Adoptive Cellular Therapy with Autologous Tumor-Infiltrating Lymphocytes and T-cell Receptor-Engineered T Cells Targeting Common p53 Neoantigens in Human Solid Tumors

Affiliations
Editorial

Adoptive Cellular Therapy with Autologous Tumor-Infiltrating Lymphocytes and T-cell Receptor-Engineered T Cells Targeting Common p53 Neoantigens in Human Solid Tumors

Sanghyun P Kim et al. Cancer Immunol Res. .

Abstract

Adoptive cellular therapy (ACT) targeting neoantigens can achieve durable clinical responses in patients with cancer.
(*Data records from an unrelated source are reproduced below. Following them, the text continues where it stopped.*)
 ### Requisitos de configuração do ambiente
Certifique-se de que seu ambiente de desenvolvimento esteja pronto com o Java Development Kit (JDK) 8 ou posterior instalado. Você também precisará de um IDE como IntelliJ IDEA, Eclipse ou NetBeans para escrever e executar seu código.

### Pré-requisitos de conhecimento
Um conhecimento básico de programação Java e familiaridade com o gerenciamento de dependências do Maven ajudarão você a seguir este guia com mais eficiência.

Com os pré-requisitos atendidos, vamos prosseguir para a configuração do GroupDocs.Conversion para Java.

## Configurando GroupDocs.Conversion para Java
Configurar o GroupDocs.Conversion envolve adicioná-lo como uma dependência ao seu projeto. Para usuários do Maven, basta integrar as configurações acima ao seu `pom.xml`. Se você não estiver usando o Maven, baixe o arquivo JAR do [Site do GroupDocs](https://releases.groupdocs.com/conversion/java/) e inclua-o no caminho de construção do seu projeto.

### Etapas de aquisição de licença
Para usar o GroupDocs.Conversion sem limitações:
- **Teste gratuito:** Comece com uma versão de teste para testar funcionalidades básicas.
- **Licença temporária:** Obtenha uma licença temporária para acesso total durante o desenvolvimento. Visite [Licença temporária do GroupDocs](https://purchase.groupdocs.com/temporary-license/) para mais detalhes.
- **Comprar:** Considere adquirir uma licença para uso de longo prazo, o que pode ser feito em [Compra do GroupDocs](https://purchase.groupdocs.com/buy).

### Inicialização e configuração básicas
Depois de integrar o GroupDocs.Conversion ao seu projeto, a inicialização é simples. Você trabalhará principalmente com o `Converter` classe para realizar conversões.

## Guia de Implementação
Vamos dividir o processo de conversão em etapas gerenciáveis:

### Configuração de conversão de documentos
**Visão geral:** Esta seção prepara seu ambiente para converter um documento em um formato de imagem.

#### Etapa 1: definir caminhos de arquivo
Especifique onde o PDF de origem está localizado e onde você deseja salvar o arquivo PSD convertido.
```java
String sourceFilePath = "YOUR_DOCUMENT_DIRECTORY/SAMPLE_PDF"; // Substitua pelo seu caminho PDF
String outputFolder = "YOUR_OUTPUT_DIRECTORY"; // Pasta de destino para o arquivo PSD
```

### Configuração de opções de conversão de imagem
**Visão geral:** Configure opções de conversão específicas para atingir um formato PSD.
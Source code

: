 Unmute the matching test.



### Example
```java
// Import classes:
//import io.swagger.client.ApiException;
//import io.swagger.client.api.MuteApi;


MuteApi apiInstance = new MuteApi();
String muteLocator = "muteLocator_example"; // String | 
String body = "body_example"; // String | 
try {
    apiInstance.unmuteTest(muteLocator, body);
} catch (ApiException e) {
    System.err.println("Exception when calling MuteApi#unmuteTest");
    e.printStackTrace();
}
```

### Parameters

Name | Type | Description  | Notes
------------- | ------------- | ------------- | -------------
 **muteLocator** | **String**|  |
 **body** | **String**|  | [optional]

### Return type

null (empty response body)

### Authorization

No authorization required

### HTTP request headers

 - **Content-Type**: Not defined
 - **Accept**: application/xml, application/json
Most neoantigens arise from patient-specific mutations, requiring highly individualized treatments. To broaden the applicability of ACT targeting neoantigens, we focused on TP53 mutations commonly shared across different cancer types. We performed whole-exome sequencing on 163 patients with metastatic solid cancers, identified 78 who had TP53 missense mutations, and through immunologic screening, identified 21 unique T-cell reactivities. Here, we report a library of 39 T-cell receptors (TCR) targeting TP53 mutations shared among 7.3% of patients with solid tumors. These TCRs recognized tumor cells in a TP53 mutation- and human leucocyte antigen (HLA)-specific manner in vitro and in vivo. Twelve patients with chemorefractory epithelial cancers were treated with ex vivo-expanded autologous tumor-infiltrating lymphocytes (TIL) that were naturally reactive against TP53 mutations. However, limited clinical responses (2 partial responses among 12 patients) were seen. These infusions contained low frequencies of mutant p53-reactive TILs that had exhausted phenotypes and showed poor persistence. We also treated one patient who had chemorefractory breast cancer with ACT comprising autologous peripheral blood lymphocytes transduced with an allogeneic HLA-A*02-restricted TCR specific for p53R175H. The infused cells exhibited an improved immunophenotype and prolonged persistence compared with TIL ACT and the patient experienced an objective tumor regression (-55%) that lasted 6 months. Collectively, these proof-of-concept data suggest that the library of TCRs targeting shared p53 neoantigens should be further evaluated for the treatment of patients with advanced human cancers. See related Spotlight by Klebanoff, p. 919.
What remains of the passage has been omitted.